Route information
- Length: 156.00 mi (251.06 km)
- Component highways: US 25 / US 301 / SR 73 from near Statesboro to Statesboro; US 25 Byp. / SR 67 Byp. from Statesboro to northwest of Statesboro US 25 from northwest of Statesboro to south of Waynesboro and from north of Waynesboro to Augusta US 80 / SR 26 from northwest of Statesboro to Hopeulikit; SR 67 from northwest of Statesboro to Millen SR 121 from south of Millen to south of Waynesboro and from north of Waynesboro to Augusta SR 23 from south of Millen to Millen SR 17 Byp. in Millen US 25 Byp. / SR 121 Byp. in Waynesboro SR 21 from Savannah to Millen SR 30 in Port Wentworth US 301 / SR 73 from southwest of Sylvania to Sylvania SR 73 Loop in Sylvania

Western section
- South end: I-16 / US 25 / US 301 / SR 73 south-southwest of Statesboro
- North end: US 25 / SR 21 / SR 121 north of Millen

Eastern section
- South end: Downtown Savannah
- Major intersections: I-95 in Port Wentworth; I-520 in Augusta;
- North end: US 1 / US 25 / US 78 / US 278 / SR 10 / SR 121 in Augusta

Location
- Country: United States
- State: Georgia
- Counties: Bulloch, Burke, Richmond, Chatham, Effingham, Screven, Jenkins

Highway system
- Georgia State Highway System; Interstate; US; State; Special;

= Savannah River Parkway =

Highway in Georgia, United States

The Savannah River Parkway is a four-lane divided highway that roughly parallels the Savannah River in the U.S. state of Georgia, that exists in two distinct segments.
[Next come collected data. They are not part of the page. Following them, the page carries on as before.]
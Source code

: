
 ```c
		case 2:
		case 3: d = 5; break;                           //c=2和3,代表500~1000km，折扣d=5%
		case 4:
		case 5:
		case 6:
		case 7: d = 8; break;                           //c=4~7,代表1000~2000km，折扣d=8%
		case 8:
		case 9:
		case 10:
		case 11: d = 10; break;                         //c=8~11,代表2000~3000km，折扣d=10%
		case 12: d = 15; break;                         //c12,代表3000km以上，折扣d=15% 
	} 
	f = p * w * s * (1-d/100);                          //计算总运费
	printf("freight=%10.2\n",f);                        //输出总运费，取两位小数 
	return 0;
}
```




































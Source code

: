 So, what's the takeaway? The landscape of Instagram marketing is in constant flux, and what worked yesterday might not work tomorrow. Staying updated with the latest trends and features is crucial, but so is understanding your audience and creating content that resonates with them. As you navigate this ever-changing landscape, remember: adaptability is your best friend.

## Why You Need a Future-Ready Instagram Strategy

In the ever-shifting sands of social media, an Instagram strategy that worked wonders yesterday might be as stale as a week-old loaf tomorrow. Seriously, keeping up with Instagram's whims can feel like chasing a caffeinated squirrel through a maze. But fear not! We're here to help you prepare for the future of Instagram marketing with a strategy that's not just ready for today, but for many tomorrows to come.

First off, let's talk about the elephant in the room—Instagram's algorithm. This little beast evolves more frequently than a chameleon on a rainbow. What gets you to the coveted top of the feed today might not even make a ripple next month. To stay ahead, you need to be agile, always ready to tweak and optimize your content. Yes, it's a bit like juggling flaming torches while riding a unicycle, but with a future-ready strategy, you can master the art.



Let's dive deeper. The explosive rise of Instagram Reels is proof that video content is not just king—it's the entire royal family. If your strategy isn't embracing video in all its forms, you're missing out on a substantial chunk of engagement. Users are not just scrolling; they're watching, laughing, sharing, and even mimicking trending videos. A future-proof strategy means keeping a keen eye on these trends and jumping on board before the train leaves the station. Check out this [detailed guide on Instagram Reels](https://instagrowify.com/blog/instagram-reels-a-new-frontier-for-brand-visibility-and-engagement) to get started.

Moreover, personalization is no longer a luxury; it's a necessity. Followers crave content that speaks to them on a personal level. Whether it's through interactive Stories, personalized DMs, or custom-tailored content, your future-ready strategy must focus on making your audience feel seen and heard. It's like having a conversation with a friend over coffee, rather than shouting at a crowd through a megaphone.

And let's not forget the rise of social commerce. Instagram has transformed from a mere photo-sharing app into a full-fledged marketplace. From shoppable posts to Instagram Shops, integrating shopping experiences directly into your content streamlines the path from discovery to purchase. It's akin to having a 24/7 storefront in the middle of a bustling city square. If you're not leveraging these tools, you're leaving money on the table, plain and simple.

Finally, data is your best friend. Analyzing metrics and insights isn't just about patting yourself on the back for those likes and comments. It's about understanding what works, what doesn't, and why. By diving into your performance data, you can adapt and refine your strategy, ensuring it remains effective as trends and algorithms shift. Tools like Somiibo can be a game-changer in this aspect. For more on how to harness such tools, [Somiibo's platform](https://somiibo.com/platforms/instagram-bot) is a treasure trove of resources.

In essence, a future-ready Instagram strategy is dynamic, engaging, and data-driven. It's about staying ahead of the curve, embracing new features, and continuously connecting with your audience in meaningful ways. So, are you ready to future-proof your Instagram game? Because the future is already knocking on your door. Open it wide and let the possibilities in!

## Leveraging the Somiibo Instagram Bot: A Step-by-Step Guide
The roadway is being considered for inclusion as part of Interstate 3 (I-3), which ultimately is planned to travel from Savannah to Knoxville, Tennessee.

==Route description==

=== Western branch ===
The western branch follows US 25/US 301/SR 73 from I-16 south-southwest of Statesboro into the southern parts of the city. It then follows US 25 Byp./SR 67 Byp. around the western edge of the city, then US 25/US 80/SR 26/SR 67 northwest to Hopeulikit, where US 80/SR 26 leave the roadway. The highway travels to the north-northwest to Millen, picking up SR 121 and SR 23 along the way.

=== Eastern branch ===
The eastern branch begins at an as-yet undetermined point in downtown Savannah. It follows SR 21 out of the city. It has an interchange with I-95 in Port Wentworth and follows SR 21 northwest to Millen.

=== Combined segment ===
In Millen, both branches merge and follow US 25/SR 121 northward to an interchange with I-520 in Augusta. They continue on to the point where US 25/SR 121 begin a concurrency with US 1/US 78/US 278/SR 10 (Gordon Highway).

==Future==

The Savannah River Parkway is proposed to be included in the future I-3, which has been planned to connect the Savannah and Knoxville metropolitan areas.